This was not just borne by Jesus on the Cross. He carried it into the Tomb. And then, the stone was rolled over the entrance. The door was slammed shut. All sorrow, evil, injustice, and suffering were brought into the Tomb.

There’s no back door, no easy exit. The judgment of sin and evil has been given. The door is shut and sealed. All excuses are dismantled. All rationalizations and vain attempts at self-justification cease. All blaming is silenced. Our inability to fix our lives is fully exposed. There are no longer any places to divert attention toward others “who’ve done worse things” than we have.

Living Silence
To my surprise, the Tomb was filled with an utter silence. All groans and cries of agony were silenced.
This was not the “holding your breath in fear” kind of silence. It was not the silence commanded by captors, or the overpowering silence of terror.

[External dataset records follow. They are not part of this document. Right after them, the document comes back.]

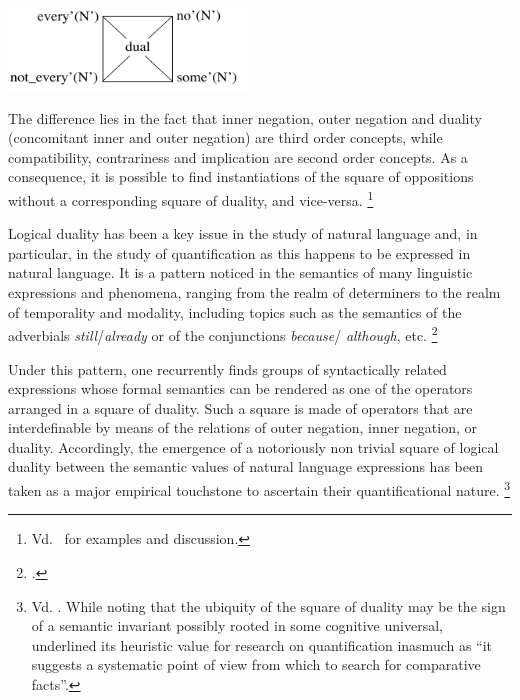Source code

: \documentclass[output=paper
,modfonts
,nonflat]{langsci/langscibook}
\begin{document}



\begin{exe}
\ex
\end{exe}
\vspace{-7mm}
\centerline{\hspace{0 mm}\includegraphics[width=15pc]{figures/classicalSquareDuality.pdf}}


The difference lies in the fact that inner negation, outer
negation and duality (concomitant inner and outer negation) are third order concepts, while compatibility, contrariness and
implication are second order concepts. As a consequence, it is possible
to find instantiations of the square of oppositions without a
corresponding square of duality, and vice-versa.%
\footnote{
Vd.~\citep{Lobner1987} for examples and discussion.
}


Logical duality has been a key issue in the study of natural language 
and, in particular, in the study of quantification as this happens to
be expressed in natural language.  It is a pattern noticed in the
semantics  of many linguistic expressions and phenomena, ranging from
the realm  of determiners to the realm of temporality and modality,
including topics  such as the semantics of the adverbials {\em
still}/\emph{already} or of the conjunctions  \emph{because}/{\em
although}, etc.%
\footnote{
\citep{Lobner1987, Lobner1989, Lobner1999, terMeulen1988, Konig1991, Smessaert1997}.
}

Under this pattern, one recurrently finds groups of syntactically related 
expressions whose formal semantics can be rendered as one of the operators
arranged in a square of duality. Such a square is made of operators that 
are interdefinable by means of the relations of outer negation, inner
negation, or duality.
Accordingly, 
the emergence of a notoriously non trivial square of logical duality
between the semantic values of natural language expressions has been taken 
as a major empirical touchstone to ascertain their quantificational nature.%
\footnote{
Vd. \citep{Lobner1987,vanBenthem1991}. While noting that the ubiquity of the square of duality 
may be the sign of a semantic invariant possibly rooted in some cognitive universal,  
\citep[p.23]{vanBenthem1991} underlined its heuristic value for research
on quantification inasmuch as ``it suggests a systematic point of view from
which to search for comparative facts''.
}
\end{document}
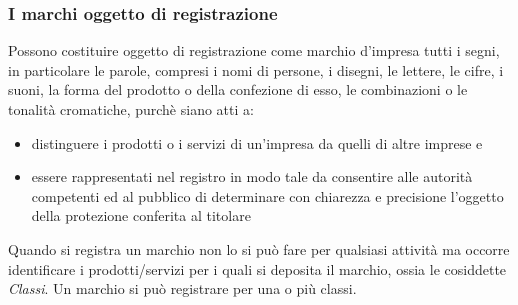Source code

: \subsubsection{I marchi oggetto di registrazione}
Possono costituire oggetto di registrazione come marchio d'impresa tutti i segni, in particolare le parole, compresi i nomi di persone,
i disegni, le lettere, le cifre, i suoni, la forma del prodotto o della confezione di esso, le combinazioni o le tonalità cromatiche, purchè siano atti a:
\begin{itemize}
    \item distinguere i prodotti o i servizi di un'impresa da quelli di altre imprese e
    \item essere rappresentati nel registro in modo tale da consentire alle autorità competenti ed al pubblico di determinare con chiarezza e precisione l'oggetto della
    protezione conferita al titolare
\end{itemize}
Quando si registra un marchio non lo si può fare per qualsiasi attività ma occorre identificare i prodotti/servizi per i quali si deposita il marchio, ossia
le cosiddette \emph{Classi}. Un marchio si può registrare per una o più classi.

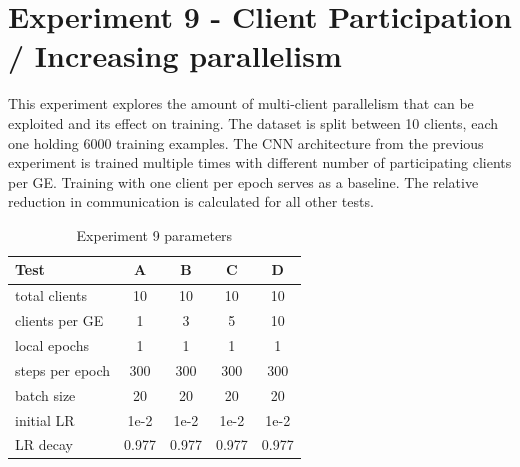 \section{Experiment 9 - Client Participation / Increasing parallelism}
This experiment explores the amount of multi-client parallelism that can be exploited and its effect on training. The dataset is split between 10 clients, each one holding 6000 training examples. The CNN architecture from the previous experiment is trained multiple times with different number of participating clients per GE. Training with one client per epoch serves as a baseline. The relative reduction in communication is calculated for all other tests.
    
\begin{table}
    \center
    \begin{tabular}{ | l | c | c | c | c | }
        \hline
        Test & A & B & C & D\\\hline
        total clients   & 10 & 10 & 10 & 10\\\hline
        clients per GE  & 1 & 3 & 5 & 10\\\hline
        local epochs    & 1 & 1 & 1 & 1\\\hline
        steps per epoch & 300 & 300 & 300 & 300\\\hline
        batch size      & 20 & 20 & 20 & 20\\\hline
        initial LR      & 1e-2 & 1e-2 & 1e-2 & 1e-2\\\hline
        LR decay        & 0.977 & 0.977 & 0.977 & 0.977\\\hline
    \end{tabular}
    \caption{Experiment 9 parameters}
\end{table}
    
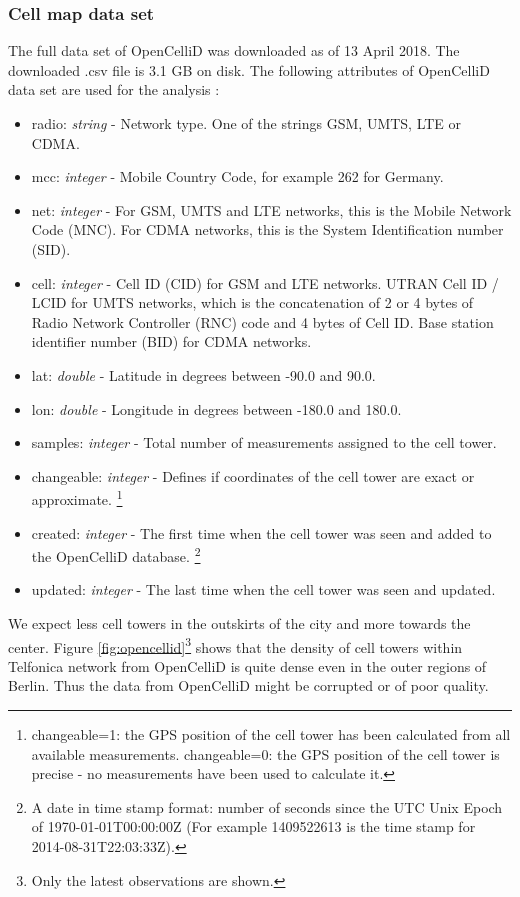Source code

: \subsubsection{Cell map data set}
The full data set of OpenCelliD was downloaded as of 13 April 2018. The downloaded .csv file is 3.1 GB on disk. The following attributes of OpenCelliD data set are used for the analysis \cite{opencellid}:
\begin{itemize}
\item radio: \textit{string} - Network type. One of the strings GSM, UMTS, LTE or CDMA.
\item mcc:  \textit{integer}  -  Mobile Country Code, for example 262 for Germany.
\item net: \textit{integer} - For GSM, UMTS and LTE networks, this is the Mobile Network Code (MNC). For CDMA networks, this is the System Identification number (SID).
\item cell: \textit{integer} - Cell ID (CID) for GSM and LTE networks. UTRAN Cell ID / LCID for UMTS networks, which is the concatenation of 2 or 4 bytes of Radio Network Controller (RNC) code and 4 bytes of Cell ID. Base station identifier number (BID) for CDMA networks.
\item lat: \textit{double} - Latitude in degrees between -90.0 and 90.0.
\item lon: \textit{double} - Longitude in degrees between -180.0 and 180.0.
\item samples: \textit{integer} - Total number of measurements assigned to the cell tower.
\item changeable:  \textit{integer} - Defines if coordinates of the cell tower are exact or approximate. \footnote{changeable=1: the GPS position of the cell tower has been calculated from all available measurements. changeable=0: the GPS position of the cell tower is precise - no measurements have been used to calculate it.}
\item created: \textit{integer} - The first time when the cell tower was seen and added to the OpenCelliD database. \footnote{A date in time stamp format: number of seconds since the UTC Unix Epoch of 1970-01-01T00:00:00Z (For example 1409522613 is the time stamp for 2014-08-31T22:03:33Z).}
\item updated: \textit{integer} - The last time when the cell tower was seen and updated.
\end{itemize}

We expect less cell towers in the outskirts of the city and more towards the center. Figure \ref{fig:opencellid}\footnote{Only the latest observations are shown.} shows that the density of cell towers within Telfonica network from OpenCelliD is quite dense even in the outer regions of Berlin. Thus the data from OpenCelliD might be corrupted or of poor quality.

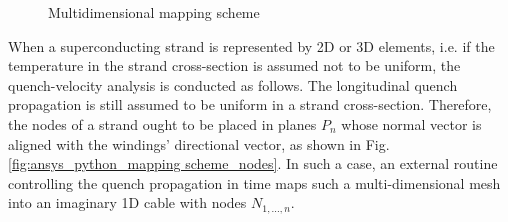 \begin{figure}[H]
\centering
{}
\caption{Multidimensional mapping scheme}
\label{fig:ansys_python_mapping scheme}
\end{figure}

When a superconducting strand is represented by 2D or 3D elements, i.e. if the temperature in the strand cross-section is assumed not to be uniform, the quench-velocity analysis is conducted as follows. The longitudinal quench propagation is still assumed to be uniform in a strand cross-section. Therefore, the nodes of a strand ought to be placed in planes $P_n$ whose normal vector is aligned with the windings' directional vector, as shown in Fig. \ref{fig:ansys_python_mapping scheme_nodes}. In such a case, an external routine controlling the quench propagation in time maps such a multi-dimensional mesh into an imaginary 1D cable with nodes $N_{1,...,n}$.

I imagine it was similar to the vibrant silence of outer space—the dynamism of infinite galaxies with all sound absorbed into infinite space. However, in the Tomb, this dynamism was not absorbed by infinite emptiness but by infinite love.

Though a place of death, this wasn’t what I imagine is the silence of death. Rather, this was a living silence. It felt full and flooded with life. To my surprise, the inside of the Tomb was teeming with life—not death. There was power and energy to this silence. The Tomb was flooded with fullness, more fullness than I had ever before experienced in my life.

This silence was alive, for it was the all-embracing silence of God. Not silence as absence or indifference, not impotent silence as if God’s promises and purposes failed. This silence was triumphant.

No words were needed to prove God’s victory. Though this was the Tomb of the Incarnate Word, in this silence all words met their end. The time for words was over.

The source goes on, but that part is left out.